This is a delightful, funny and exciting story about a special friendship between two people from different worlds – a giant and a child. As the story develops it shows how trust and love develops between them. It also shows that bullying must not be tolerated and Dahl is at his might best here by eventually ensuring the big bad giants get their comeuppance whilst the big friendly giant wins the day alongside the little girl Sophie. The text is perfectly complemented with illustrations by Quentin Blake. Unbelievably moving.
'We is in Dream Country,' the BFG said. 'This is where all dreams is beginning.'
This beautiful edition of The BFG, part of The Roald Dahl Classic Collection, features official archive material from the Roald Dahl Museum and is perfect for Dahl fans old and new.
So, enter a world where invention and mischief can be found on every page and where magic might be at the very tips of your fingers . . .

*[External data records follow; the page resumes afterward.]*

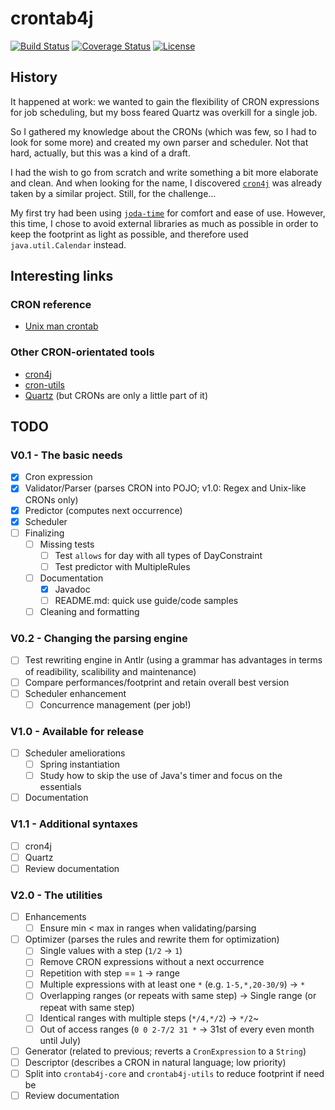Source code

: # crontab4j

[![Build Status][1]][2]
[![Coverage Status][3]][4]
[![License][5]][6]

## History

It happened at work: we wanted to gain the flexibility of CRON expressions for job scheduling, but
my boss feared Quartz was overkill for a single job.

So I gathered my knowledge about the CRONs (which was few, so I had to look for some more) and
created my own parser and scheduler. Not that hard, actually, but this was a kind of a draft.

I had the wish to go from scratch and write something a bit more elaborate and clean. And when
looking for the name, I discovered [``cron4j``][8] was already taken by a similar project. Still,
for the challenge...

My first try had been using [``joda-time``][11] for comfort and ease of use. However, this time, I
chose to avoid external libraries as much as possible in order to keep the footprint as light as
possible, and therefore used ``java.util.Calendar`` instead.

## Interesting links

### CRON reference

* [Unix man crontab][7]

### Other CRON-orientated tools

* [cron4j][8]
* [cron-utils][9]
* [Quartz][10] (but CRONs are only a little part of it)

## TODO

### V0.1 - The basic needs

  * [x] Cron expression
  * [x] Validator/Parser (parses CRON into POJO; v1.0: Regex and Unix-like CRONs only)
  * [x] Predictor (computes next occurrence)
  * [x] Scheduler
  * [ ] Finalizing
    * [ ] Missing tests
      * [ ] Test ``allows`` for day with all types of DayConstraint
      * [ ] Test predictor with MultipleRules
    * [ ] Documentation
      * [x] Javadoc
      * [ ] README.md: quick use guide/code samples
    * [ ] Cleaning and formatting

### V0.2 - Changing the parsing engine

  * [ ] Test rewriting engine in Antlr (using a grammar has advantages in terms of readibility,
scalibility and maintenance)
  * [ ] Compare performances/footprint and retain overall best version
  * [ ] Scheduler enhancement
    * [ ] Concurrence management (per job!)

### V1.0 - Available for release

  * [ ] Scheduler ameliorations
    * [ ] Spring instantiation
    * [ ] Study how to skip the use of Java's timer and focus on the essentials
  * [ ] Documentation

### V1.1 - Additional syntaxes

  * [ ] cron4j
  * [ ] Quartz
  * [ ] Review documentation

### V2.0 - The utilities

  * [ ] Enhancements
    * [ ] Ensure min < max in ranges when validating/parsing
  * [ ] Optimizer (parses the rules and rewrite them for optimization)
    * [ ] Single values with a step (``1/2`` -> ``1``)
    * [ ] Remove CRON expressions without a next occurrence
    * [ ] Repetition with step == ``1`` -> range
    * [ ] Multiple expressions with at least one ``*`` (e.g. ``1-5,*,20-30/9``) -> ``*``
    * [ ] Overlapping ranges (or repeats with same step) -> Single range (or repeat with same step)
    * [ ] Identical ranges with multiple steps (``*/4,*/2``) -> ``*/2``~
    * [ ] Out of access ranges (``0 0 2-7/2 31 *`` -> 31st of every even month until July)
  * [ ] Generator (related to previous; reverts a ``CronExpression`` to a ``String``)
  * [ ] Descriptor (describes a CRON in natural language; low priority)
  * [ ] Split into ``crontab4j-core`` and ``crontab4j-utils`` to reduce footprint if need be
  * [ ] Review documentation

[1]: http://img.shields.io/travis/cyChop/crontab4j/master.svg
[2]: https://travis-ci.org/cyChop/crontab4j
[3]: http://img.shields.io/coveralls/cyChop/crontab4j/master.svg
[4]: https://coveralls.io/r/cyChop/crontab4j?branch=master
[5]: https://img.shields.io/badge/license-MIT-blue.svg
[6]: http://opensource.org/licenses/MIT
[7]: http://www.unix.com/man-page/linux/5/crontab/
[8]: http://www.sauronsoftware.it/projects/cron4j/
[9]: https://github.com/jmrozanec/cron-utils
[10]: http://quartz-scheduler.org/
[11]: http://www.joda.org/joda-time/

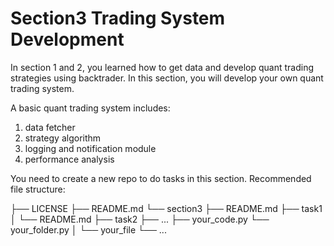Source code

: # Section3 Trading System Development

In section 1 and 2, you learned how to get data and develop quant trading strategies using backtrader. In this section, you will develop your own quant trading system.

A basic quant trading system includes:
1. data fetcher
2. strategy algorithm
3. logging and notification module
4. performance analysis

You need to create a new repo to do tasks in this section. Recommended file structure:

├── LICENSE
├── README.md
└── section3
    ├── README.md
    ├── task1
    │   └── README.md
    ├── task2
    ├── ...
    ├── your_code.py
    └── your_folder.py
    │   └── your_file
    └── ...

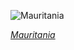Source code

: 
![Mauritania](https://www.gstatic.com/prettyearth/assets/full/6356.jpg)

*[Mauritania](https://www.google.com/maps/@19.400438,-16.400368,15z/data=!3m1!1e3)*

The Roald Dahl Classic Collection reinstates the versions of Dahl's books that were published before the 2022 Puffin editions, aimed at newly independent young readers.
Roald Dahl was born in Wales of Norwegian parents – the child of a second marriage. His father and elder sister died when Roald was just three. His mother was left to raise two stepchildren and her own four children. Roald was her only son.
He had an unhappy time at school - at Llandaff Cathedral School, at St Peter’s prep school in Weston-super-Mare and then at Repton in Derbyshire.
Dahl’s unhappy time at school was to influence his writing greatly. He once said that what distinguished him from most other children’s writers was “this business of remembering what it was like to be young”. Roald’s childhood and schooldays are the subject of his autobiography Boy.
Since Roald Dahl’s death, his books have more than maintained their popularity. Total sales of the UK editions are around 37 million, with more than 1 million copies sold every year! Sales have grown particularly strongly in America where Dahl books are now achieving the bestselling status that curiously proved elusive during the author’s lifetime.